Ver su archivo L. J. Moñino | 08/03/2007
Hitzfeld demostró ayer que el fútbol no es tan complicado, que un equipo es una suma de estados de ánimo y de condiciones para el juego. Sin tiempo para abusar de la pizarra cuando le repescaron, no ha hecho un entrenamiento en el que le complicara el juego a sus jugadores. Ha ensayado movimientos básicos que el equipo había perdido porque no creía en Magath y con eso levantó el tono del equipo. Observó detenidamente, les corrigió con críticas futbolísticas que sus jugadores aceptaron porque estaba cargado de razón y les abrió la puerta de su despacho para escucharles.

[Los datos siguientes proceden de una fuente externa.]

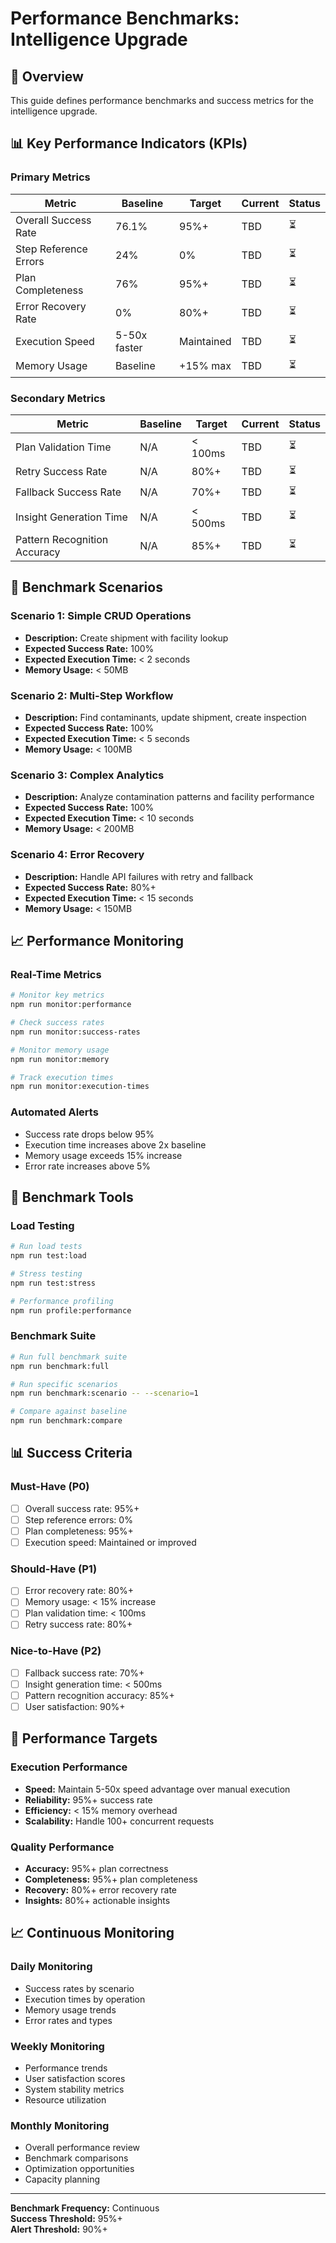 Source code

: # Performance Benchmarks: Intelligence Upgrade

## 🎯 Overview

This guide defines performance benchmarks and success metrics for the intelligence upgrade.

## 📊 Key Performance Indicators (KPIs)

### Primary Metrics
| Metric | Baseline | Target | Current | Status |
|--------|----------|---------|---------|--------|
| Overall Success Rate | 76.1% | 95%+ | TBD | ⏳ |
| Step Reference Errors | 24% | 0% | TBD | ⏳ |
| Plan Completeness | 76% | 95%+ | TBD | ⏳ |
| Error Recovery Rate | 0% | 80%+ | TBD | ⏳ |
| Execution Speed | 5-50x faster | Maintained | TBD | ⏳ |
| Memory Usage | Baseline | +15% max | TBD | ⏳ |

### Secondary Metrics
| Metric | Baseline | Target | Current | Status |
|--------|----------|---------|---------|--------|
| Plan Validation Time | N/A | < 100ms | TBD | ⏳ |
| Retry Success Rate | N/A | 80%+ | TBD | ⏳ |
| Fallback Success Rate | N/A | 70%+ | TBD | ⏳ |
| Insight Generation Time | N/A | < 500ms | TBD | ⏳ |
| Pattern Recognition Accuracy | N/A | 85%+ | TBD | ⏳ |

## 🧪 Benchmark Scenarios

### Scenario 1: Simple CRUD Operations
- **Description:** Create shipment with facility lookup
- **Expected Success Rate:** 100%
- **Expected Execution Time:** < 2 seconds
- **Memory Usage:** < 50MB

### Scenario 2: Multi-Step Workflow
- **Description:** Find contaminants, update shipment, create inspection
- **Expected Success Rate:** 100%
- **Expected Execution Time:** < 5 seconds
- **Memory Usage:** < 100MB

### Scenario 3: Complex Analytics
- **Description:** Analyze contamination patterns and facility performance
- **Expected Success Rate:** 100%
- **Expected Execution Time:** < 10 seconds
- **Memory Usage:** < 200MB

### Scenario 4: Error Recovery
- **Description:** Handle API failures with retry and fallback
- **Expected Success Rate:** 80%+
- **Expected Execution Time:** < 15 seconds
- **Memory Usage:** < 150MB

## 📈 Performance Monitoring

### Real-Time Metrics
```bash
# Monitor key metrics
npm run monitor:performance

# Check success rates
npm run monitor:success-rates

# Monitor memory usage
npm run monitor:memory

# Track execution times
npm run monitor:execution-times
```

### Automated Alerts
- Success rate drops below 95%
- Execution time increases above 2x baseline
- Memory usage exceeds 15% increase
- Error rate increases above 5%

## 🔧 Benchmark Tools

### Load Testing
```bash
# Run load tests
npm run test:load

# Stress testing
npm run test:stress

# Performance profiling
npm run profile:performance
```

### Benchmark Suite
```bash
# Run full benchmark suite
npm run benchmark:full

# Run specific scenarios
npm run benchmark:scenario -- --scenario=1

# Compare against baseline
npm run benchmark:compare
```

## 📊 Success Criteria

### Must-Have (P0)
- [ ] Overall success rate: 95%+
- [ ] Step reference errors: 0%
- [ ] Plan completeness: 95%+
- [ ] Execution speed: Maintained or improved

### Should-Have (P1)
- [ ] Error recovery rate: 80%+
- [ ] Memory usage: < 15% increase
- [ ] Plan validation time: < 100ms
- [ ] Retry success rate: 80%+

### Nice-to-Have (P2)
- [ ] Fallback success rate: 70%+
- [ ] Insight generation time: < 500ms
- [ ] Pattern recognition accuracy: 85%+
- [ ] User satisfaction: 90%+

## 🎯 Performance Targets

### Execution Performance
- **Speed:** Maintain 5-50x speed advantage over manual execution
- **Reliability:** 95%+ success rate
- **Efficiency:** < 15% memory overhead
- **Scalability:** Handle 100+ concurrent requests

### Quality Performance
- **Accuracy:** 95%+ plan correctness
- **Completeness:** 95%+ plan completeness
- **Recovery:** 80%+ error recovery rate
- **Insights:** 80%+ actionable insights

## 📈 Continuous Monitoring

### Daily Monitoring
- Success rates by scenario
- Execution times by operation
- Memory usage trends
- Error rates and types

### Weekly Monitoring
- Performance trends
- User satisfaction scores
- System stability metrics
- Resource utilization

### Monthly Monitoring
- Overall performance review
- Benchmark comparisons
- Optimization opportunities
- Capacity planning

---

**Benchmark Frequency:** Continuous  
**Success Threshold:** 95%+  
**Alert Threshold:** 90%+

Sabía que su partido era este y lo ha estado preparando con calma.
El martes habló uno por uno con los titulares para explicarles lo que quería de ellos. Según se iba acercando a sus futbolistas iba destapando el once inicial, convencido de que el secretismo no le valdría para nada porque tiene lo que tiene, un equipo apañado que no podía dar más de lo que dio ayer: orden y fútbol sencillo. Eso es lo que se vio y le bastó para ganar. Los periodistas alemanes se extrañaban el martes del entrenamiento de solteros y casados que vieron. ¡Normal¡ Hitzfeld le ha dado un baño a Capello, pero no sólo en el partido. En un mes ha hecho más que el italiano en nueve.